Task goal
What is the number of lines in the data below that hold the word "engine"? Give nothing beyond that number.
# # #
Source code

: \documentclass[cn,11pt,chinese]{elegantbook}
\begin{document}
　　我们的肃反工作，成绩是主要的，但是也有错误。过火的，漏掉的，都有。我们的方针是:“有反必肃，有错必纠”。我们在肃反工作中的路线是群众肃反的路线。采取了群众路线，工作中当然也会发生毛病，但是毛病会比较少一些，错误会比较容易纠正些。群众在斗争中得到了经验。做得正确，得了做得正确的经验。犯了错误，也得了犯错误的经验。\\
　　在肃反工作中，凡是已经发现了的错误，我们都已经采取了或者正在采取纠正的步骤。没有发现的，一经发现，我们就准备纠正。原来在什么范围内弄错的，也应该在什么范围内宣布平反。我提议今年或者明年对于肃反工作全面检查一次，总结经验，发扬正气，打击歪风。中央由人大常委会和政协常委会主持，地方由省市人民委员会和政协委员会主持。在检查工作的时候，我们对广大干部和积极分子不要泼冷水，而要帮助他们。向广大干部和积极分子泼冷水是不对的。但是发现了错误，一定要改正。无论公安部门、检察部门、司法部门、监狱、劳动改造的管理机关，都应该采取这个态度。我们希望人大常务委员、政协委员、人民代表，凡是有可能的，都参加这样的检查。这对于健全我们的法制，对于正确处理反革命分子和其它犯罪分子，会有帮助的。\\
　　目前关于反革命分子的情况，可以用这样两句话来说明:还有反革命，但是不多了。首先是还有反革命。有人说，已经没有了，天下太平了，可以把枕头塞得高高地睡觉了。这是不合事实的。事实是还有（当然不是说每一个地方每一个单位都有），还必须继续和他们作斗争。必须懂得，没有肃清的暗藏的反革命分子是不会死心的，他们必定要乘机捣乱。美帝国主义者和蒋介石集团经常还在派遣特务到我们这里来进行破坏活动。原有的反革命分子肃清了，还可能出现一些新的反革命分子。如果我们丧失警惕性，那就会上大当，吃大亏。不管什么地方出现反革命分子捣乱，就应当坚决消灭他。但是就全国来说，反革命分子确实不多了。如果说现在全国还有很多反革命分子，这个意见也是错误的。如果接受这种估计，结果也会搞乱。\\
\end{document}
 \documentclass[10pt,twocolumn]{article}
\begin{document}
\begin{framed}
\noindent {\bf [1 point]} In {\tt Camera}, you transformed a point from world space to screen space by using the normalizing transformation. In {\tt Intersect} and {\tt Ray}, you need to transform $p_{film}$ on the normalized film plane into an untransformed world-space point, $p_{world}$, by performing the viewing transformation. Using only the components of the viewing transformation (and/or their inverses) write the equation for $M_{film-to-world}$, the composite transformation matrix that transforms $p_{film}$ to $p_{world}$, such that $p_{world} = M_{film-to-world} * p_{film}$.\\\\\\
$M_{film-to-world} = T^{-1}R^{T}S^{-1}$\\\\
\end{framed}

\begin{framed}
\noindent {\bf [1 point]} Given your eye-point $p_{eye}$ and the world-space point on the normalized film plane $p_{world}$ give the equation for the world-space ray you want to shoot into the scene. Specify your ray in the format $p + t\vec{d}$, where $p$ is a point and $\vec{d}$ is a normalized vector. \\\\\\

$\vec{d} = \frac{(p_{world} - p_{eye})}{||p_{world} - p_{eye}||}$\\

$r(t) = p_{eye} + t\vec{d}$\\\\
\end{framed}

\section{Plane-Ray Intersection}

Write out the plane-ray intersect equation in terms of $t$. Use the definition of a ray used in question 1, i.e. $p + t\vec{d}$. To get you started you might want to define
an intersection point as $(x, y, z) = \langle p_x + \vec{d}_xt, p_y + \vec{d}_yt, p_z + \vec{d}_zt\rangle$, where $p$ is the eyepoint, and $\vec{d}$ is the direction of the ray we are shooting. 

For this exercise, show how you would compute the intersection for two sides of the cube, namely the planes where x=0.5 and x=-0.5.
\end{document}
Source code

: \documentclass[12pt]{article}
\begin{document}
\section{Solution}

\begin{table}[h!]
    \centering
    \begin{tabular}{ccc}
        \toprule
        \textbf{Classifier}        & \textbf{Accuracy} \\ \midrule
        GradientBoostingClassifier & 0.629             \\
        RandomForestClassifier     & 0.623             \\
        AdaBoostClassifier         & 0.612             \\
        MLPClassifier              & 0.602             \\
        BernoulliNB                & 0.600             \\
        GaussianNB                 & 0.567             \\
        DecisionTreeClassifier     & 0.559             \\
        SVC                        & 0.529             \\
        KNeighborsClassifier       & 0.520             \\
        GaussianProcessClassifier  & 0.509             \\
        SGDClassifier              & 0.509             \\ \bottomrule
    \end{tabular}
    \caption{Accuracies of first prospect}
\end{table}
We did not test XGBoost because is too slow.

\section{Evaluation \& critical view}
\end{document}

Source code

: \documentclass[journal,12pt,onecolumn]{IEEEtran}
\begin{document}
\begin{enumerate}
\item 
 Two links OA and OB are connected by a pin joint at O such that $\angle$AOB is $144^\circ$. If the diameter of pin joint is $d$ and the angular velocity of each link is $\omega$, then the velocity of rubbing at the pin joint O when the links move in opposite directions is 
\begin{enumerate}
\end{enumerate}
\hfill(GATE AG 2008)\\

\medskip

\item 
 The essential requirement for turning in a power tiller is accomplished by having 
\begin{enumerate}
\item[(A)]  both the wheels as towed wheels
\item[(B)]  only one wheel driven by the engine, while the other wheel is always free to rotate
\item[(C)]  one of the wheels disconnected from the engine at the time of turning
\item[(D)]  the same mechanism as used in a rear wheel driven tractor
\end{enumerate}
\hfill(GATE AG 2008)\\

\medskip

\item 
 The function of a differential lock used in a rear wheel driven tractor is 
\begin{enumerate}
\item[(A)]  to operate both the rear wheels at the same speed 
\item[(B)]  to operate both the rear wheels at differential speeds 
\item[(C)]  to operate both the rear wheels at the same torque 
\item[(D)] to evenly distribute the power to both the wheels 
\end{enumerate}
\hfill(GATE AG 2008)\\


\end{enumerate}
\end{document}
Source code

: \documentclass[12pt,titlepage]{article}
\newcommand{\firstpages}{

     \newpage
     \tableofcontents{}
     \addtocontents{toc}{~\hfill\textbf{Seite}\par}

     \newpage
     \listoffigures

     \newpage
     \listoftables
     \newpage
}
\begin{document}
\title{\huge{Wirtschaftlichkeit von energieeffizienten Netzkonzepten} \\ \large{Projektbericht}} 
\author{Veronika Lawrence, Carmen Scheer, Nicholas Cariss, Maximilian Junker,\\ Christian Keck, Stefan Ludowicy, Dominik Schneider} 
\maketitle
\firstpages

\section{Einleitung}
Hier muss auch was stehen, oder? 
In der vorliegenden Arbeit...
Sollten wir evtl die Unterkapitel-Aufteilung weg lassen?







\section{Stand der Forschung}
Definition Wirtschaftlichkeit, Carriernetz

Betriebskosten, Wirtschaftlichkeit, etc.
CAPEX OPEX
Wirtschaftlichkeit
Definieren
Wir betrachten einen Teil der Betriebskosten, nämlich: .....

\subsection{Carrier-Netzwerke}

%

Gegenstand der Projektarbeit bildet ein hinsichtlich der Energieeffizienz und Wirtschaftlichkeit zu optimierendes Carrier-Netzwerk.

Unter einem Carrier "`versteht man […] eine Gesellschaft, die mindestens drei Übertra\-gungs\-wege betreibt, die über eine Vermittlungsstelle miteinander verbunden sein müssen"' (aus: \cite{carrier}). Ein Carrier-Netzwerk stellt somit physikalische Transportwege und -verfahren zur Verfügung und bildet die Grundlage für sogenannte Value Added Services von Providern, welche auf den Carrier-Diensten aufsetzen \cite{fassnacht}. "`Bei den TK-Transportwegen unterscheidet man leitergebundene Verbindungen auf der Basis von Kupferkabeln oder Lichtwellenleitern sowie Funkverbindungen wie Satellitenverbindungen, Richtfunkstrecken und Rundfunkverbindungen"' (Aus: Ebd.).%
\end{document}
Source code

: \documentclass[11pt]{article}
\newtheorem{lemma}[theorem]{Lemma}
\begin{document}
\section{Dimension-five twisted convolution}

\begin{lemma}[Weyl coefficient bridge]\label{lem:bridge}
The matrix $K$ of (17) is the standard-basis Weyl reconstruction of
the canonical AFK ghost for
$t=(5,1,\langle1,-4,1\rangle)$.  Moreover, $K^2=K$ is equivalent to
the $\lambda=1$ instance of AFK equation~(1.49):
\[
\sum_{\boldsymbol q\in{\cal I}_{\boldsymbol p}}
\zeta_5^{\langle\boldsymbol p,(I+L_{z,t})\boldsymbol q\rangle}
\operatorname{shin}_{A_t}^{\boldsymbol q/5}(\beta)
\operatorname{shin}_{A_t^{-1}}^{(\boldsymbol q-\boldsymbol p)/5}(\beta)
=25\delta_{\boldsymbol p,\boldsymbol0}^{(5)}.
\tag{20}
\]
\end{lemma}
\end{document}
# # #
Answer for the task
2